* [Task instructions]: Exactly and only the lines from the one containing "Therefore, the sum" through the close of the entries below are to be set down.

* [Data extracts]:
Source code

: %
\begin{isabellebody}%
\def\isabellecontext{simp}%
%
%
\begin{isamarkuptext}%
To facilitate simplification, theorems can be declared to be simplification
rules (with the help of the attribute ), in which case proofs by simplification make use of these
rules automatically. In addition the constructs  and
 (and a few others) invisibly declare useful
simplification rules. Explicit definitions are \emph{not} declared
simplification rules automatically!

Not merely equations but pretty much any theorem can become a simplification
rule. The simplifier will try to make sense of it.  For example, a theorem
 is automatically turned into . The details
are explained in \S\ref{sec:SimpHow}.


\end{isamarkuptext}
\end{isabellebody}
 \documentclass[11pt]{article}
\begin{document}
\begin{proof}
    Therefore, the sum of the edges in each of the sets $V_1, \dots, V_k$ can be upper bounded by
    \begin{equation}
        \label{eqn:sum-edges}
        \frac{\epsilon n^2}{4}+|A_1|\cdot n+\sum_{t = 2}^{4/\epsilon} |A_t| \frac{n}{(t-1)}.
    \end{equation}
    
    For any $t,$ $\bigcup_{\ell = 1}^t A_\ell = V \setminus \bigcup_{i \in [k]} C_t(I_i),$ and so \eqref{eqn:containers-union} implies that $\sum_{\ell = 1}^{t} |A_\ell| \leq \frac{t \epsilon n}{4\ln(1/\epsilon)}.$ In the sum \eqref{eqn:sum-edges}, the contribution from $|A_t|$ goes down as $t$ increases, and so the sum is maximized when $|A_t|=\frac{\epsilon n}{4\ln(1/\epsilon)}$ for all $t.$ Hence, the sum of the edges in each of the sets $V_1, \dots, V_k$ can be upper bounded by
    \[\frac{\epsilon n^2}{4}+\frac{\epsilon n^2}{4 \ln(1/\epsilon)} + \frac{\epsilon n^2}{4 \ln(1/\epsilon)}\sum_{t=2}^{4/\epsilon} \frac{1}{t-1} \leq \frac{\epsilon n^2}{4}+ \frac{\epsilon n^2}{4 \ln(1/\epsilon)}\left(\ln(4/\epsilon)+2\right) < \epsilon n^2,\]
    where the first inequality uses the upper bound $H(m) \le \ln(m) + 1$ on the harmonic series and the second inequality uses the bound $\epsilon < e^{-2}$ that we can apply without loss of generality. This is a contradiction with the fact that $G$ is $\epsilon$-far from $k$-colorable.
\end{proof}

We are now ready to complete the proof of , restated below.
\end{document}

* [Solved problem]:
    Therefore, the sum of the edges in each of the sets $V_1, \dots, V_k$ can be upper bounded by
    \begin{equation}
        \label{eqn:sum-edges}
        \frac{\epsilon n^2}{4}+|A_1|\cdot n+\sum_{t = 2}^{4/\epsilon} |A_t| \frac{n}{(t-1)}.
    \end{equation}
    
    For any $t,$ $\bigcup_{\ell = 1}^t A_\ell = V \setminus \bigcup_{i \in [k]} C_t(I_i),$ and so \eqref{eqn:containers-union} implies that $\sum_{\ell = 1}^{t} |A_\ell| \leq \frac{t \epsilon n}{4\ln(1/\epsilon)}.$ In the sum \eqref{eqn:sum-edges}, the contribution from $|A_t|$ goes down as $t$ increases, and so the sum is maximized when $|A_t|=\frac{\epsilon n}{4\ln(1/\epsilon)}$ for all $t.$ Hence, the sum of the edges in each of the sets $V_1, \dots, V_k$ can be upper bounded by
    \[\frac{\epsilon n^2}{4}+\frac{\epsilon n^2}{4 \ln(1/\epsilon)} + \frac{\epsilon n^2}{4 \ln(1/\epsilon)}\sum_{t=2}^{4/\epsilon} \frac{1}{t-1} \leq \frac{\epsilon n^2}{4}+ \frac{\epsilon n^2}{4 \ln(1/\epsilon)}\left(\ln(4/\epsilon)+2\right) < \epsilon n^2,\]
    where the first inequality uses the upper bound $H(m) \le \ln(m) + 1$ on the harmonic series and the second inequality uses the bound $\epsilon < e^{-2}$ that we can apply without loss of generality. This is a contradiction with the fact that $G$ is $\epsilon$-far from $k$-colorable.
\end{proof}

We are now ready to complete the proof of , restated below.
\end{document}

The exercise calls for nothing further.